Military presence in the Gulf of Aden is not a solution [Archives:2008/1219/Opinion]

December 25 2008

By: Dr. Abdulaziz Al-Dali
We don't know what the objective of the presence of internal marine forces in the Gulf of Aden is. We don't know whether the troops came to fight the phenomenon of sea piracy in the gulf or have other purposes.

If the purpose of the presence of international marine forces is to fight piracy in the sea, which already starts from the Somali territory, such a purpose may not be achieved, provided that the relation between this military presence and the negative phenomenon (piracy) resembles that of an elephant chasing a rat.

In addition, any painkillers provided for symptoms of the disease are impossible to treat the real causes of the disease. In other words, if such an excessive presence of international marine troops has other invisible motives, be they regional or international, these motives will be uncovered by the days to come while the problem will remain unsolved.

Remarkably, the rapid growth of piracy acts and development of its tactics, which pirates first employed to take control of tourist yachts until they hijacked giant oil tankers, was not expected to look like this.

Even worse, the piracy operations spread over large distances in the Indian Ocean, thus targeting super tankers, which have been impossible for one to identify except through the satellite technology.

The fact raises a critical question about who provides pirates with such accurate information.

Nevertheless, the international community in general and the regional community in particular are primarily accountable for the dire situations in Somalia and its negative consequences such as the poor living standards of Somali citizens, killings, civil wars, mass exodus of Somalis to neighboring states, and death of hundreds of men, women and children in the Gulf of Aden before reaching the Yemeni shores. The tragic situations of Somalis continue to worsen before eyes of the international community that doesn't react to what happens.

As a result of indifference on the part of international community toward what happens to the Somali people, the phenomenon of piracy in the Somali coast emerged.

With my appreciation to all efforts expended with the intention of addressing tragic conditions of Somali people in and outside their country, those efforts did nothing for the war-ravaged nation.

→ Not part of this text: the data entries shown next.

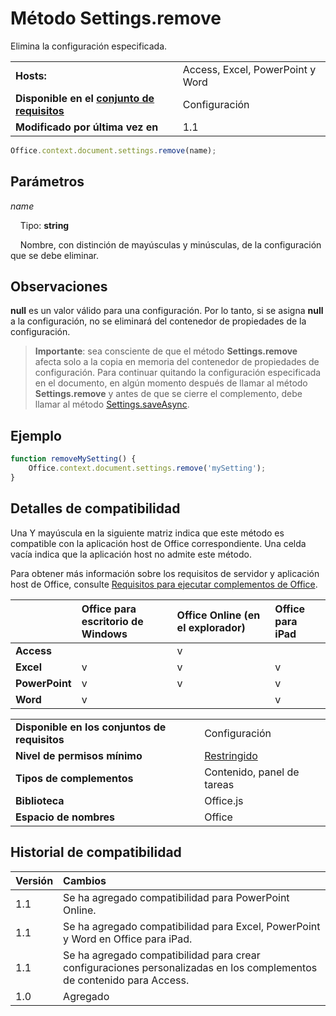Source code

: 

# <a name="settings.remove-method"></a>Método Settings.remove
Elimina la configuración especificada.

|||
|:-----|:-----|
|**Hosts:**|Access, Excel, PowerPoint y Word|
|**Disponible en el [conjunto de requisitos](../../docs/overview/specify-office-hosts-and-api-requirements.md)**|Configuración|
|**Modificado por última vez en**|1.1|

```js
Office.context.document.settings.remove(name);
```


## <a name="parameters"></a>Parámetros



_name_<br/>
&nbsp;&nbsp;&nbsp;&nbsp;Tipo: **string**

&nbsp;&nbsp;&nbsp;&nbsp;Nombre, con distinción de mayúsculas y minúsculas, de la configuración que se debe eliminar.

    



## <a name="remarks"></a>Observaciones

 **null** es un valor válido para una configuración. Por lo tanto, si se asigna **null** a la configuración, no se eliminará del contenedor de propiedades de la configuración.


 >**Importante**: sea consciente de que el método **Settings.remove** afecta solo a la copia en memoria del contenedor de propiedades de configuración. Para continuar quitando la configuración especificada en el documento, en algún momento después de llamar al método **Settings.remove** y antes de que se cierre el complemento, debe llamar al método [Settings.saveAsync](../../reference/shared/settings.saveasync.md).


## <a name="example"></a>Ejemplo




```js
function removeMySetting() {
    Office.context.document.settings.remove('mySetting');
}
```




## <a name="support-details"></a>Detalles de compatibilidad


Una Y mayúscula en la siguiente matriz indica que este método es compatible con la aplicación host de Office correspondiente. Una celda vacía indica que la aplicación host no admite este método.

Para obtener más información sobre los requisitos de servidor y aplicación host de Office, consulte [Requisitos para ejecutar complementos de Office](../../docs/overview/requirements-for-running-office-add-ins.md).



||**Office para escritorio de Windows**|**Office Online (en el explorador)**|**Office para iPad**|
|:-----|:-----|:-----|:-----|
|**Access**||v||
|**Excel**|v|v|v|
|**PowerPoint**|v|v|v|
|**Word**|v||v|

|||
|:-----|:-----|
|**Disponible en los conjuntos de requisitos**|Configuración|
|**Nivel de permisos mínimo**|[Restringido](../../docs/develop/requesting-permissions-for-api-use-in-content-and-task-pane-add-ins.md)|
|**Tipos de complementos**|Contenido, panel de tareas|
|**Biblioteca**|Office.js|
|**Espacio de nombres**|Office|

## <a name="support-history"></a>Historial de compatibilidad




|**Versión**|**Cambios**|
|:-----|:-----|
|1.1|Se ha agregado compatibilidad para PowerPoint Online.|
|1.1|Se ha agregado compatibilidad para Excel, PowerPoint y Word en Office para iPad.|
|1.1|Se ha agregado compatibilidad para crear configuraciones personalizadas en los complementos de contenido para Access.|
|1.0|Agregado|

Piracy fighting efforts resemble painkillers

Several battleships entrenched in front of Somali shores, as well as in international navigation routes in the Gulf of Aden in order to fight piracy, however, they eventually appeared to be like painkillers, not a real medicine for the source of the problem (the Somali crisis).

The real effort to solve other problems following from the main problem must shift to tackling the Somali turmoil. The international community is responsible for this in order to help Somali people reach an agreement on forming a national unity government following a constructive dialogue to involve all the Somali factions without any exception.

Before such a comprehensive dialogue begins, those involved must stop the civil fighting and pull foreign troops out of the Somali land.

The international community is also required to take a true decision and show a serious will to solve the Somali turmoil, which began to diverge into various directions, thereby leaving negative impacts on the regional situations and international navigation in the Gulf of Aden and Red Sea.

Otherwise, the currently provided painkillers will only help the Somali turmoil continue worsening and the surrounding region lose its security and stability.